In an op-ed for Project Syndicate, “Pricing Corporate Governance,” Harvard Law School Professor Lucian Bebchuk LL.M. ’80 S.J.D. ’84 discusses how markets price the corporate-governance provisions of companies. He also details his findings from a recent study “Learning and the Disappearing Association between Governance and Returns”  with HLS Visiting Professor of Law Alma Cohen and HLS Lecturer in Law and Economics Charles C.Y. Wang. Bebchuk is director of the Corporate Governance Program at Harvard Law School. He is co-author, with Holger Spamann, of “Regulating Bankers’ Pay.”

Pricing Corporate Governance

by Lucian Bebchuk

Do markets appreciate and correctly price the corporate-governance provisions of companies? In new empirical research, Alma Cohen, Charles C.Y. Wang, and I show how stock markets have learned to price anti-takeover provisions. This learning by markets has important implications for both managements of publicly traded companies and their investors.

In 2001, three financial economists – Paul Gompers, Joy Ishii, and Andrew Metrick – identified a governance-based investment strategy that would have yielded superior stock-market returns during the 1990’s. The strategy was based on the presence of “entrenching” governance provisions, such as a classified board or a poison pill, which insulate managements from the discipline of the market for corporate control.

During the 1990’s, holding shares of firms with no or few entrenching provisions, and shorting shares of firms with many such provisions, would have outperformed the market. These findings have intrigued firms, investors, and corporate-governance experts ever since they were made public, and have led shareholder advisers to develop governance-based investment products.
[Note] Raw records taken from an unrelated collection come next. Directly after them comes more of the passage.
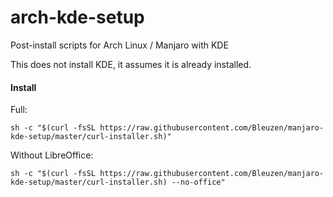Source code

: # arch-kde-setup
Post-install scripts for Arch Linux / Manjaro with KDE

This does not install KDE, it assumes it is already installed.

#### Install

Full:
```
sh -c "$(curl -fsSL https://raw.githubusercontent.com/Bleuzen/manjaro-kde-setup/master/curl-installer.sh)"
```

Without LibreOffice:
```
sh -c "$(curl -fsSL https://raw.githubusercontent.com/Bleuzen/manjaro-kde-setup/master/curl-installer.sh) --no-office"
```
Even if anti-takeover provisions hurt firms’ performance, however, investors may be unable to make trading profits if prices come to reflect the effects of these publicly-known provisions. Indeed, in our study, Cohen, Wang, and I show that the association between governance and returns documented for the 1990’s subsequently disappeared. No such association existed during the 2000’s or any sub-period within this decade. After out-performing the market during the 1990’s, the governance-based strategy subsequently performed on par with it.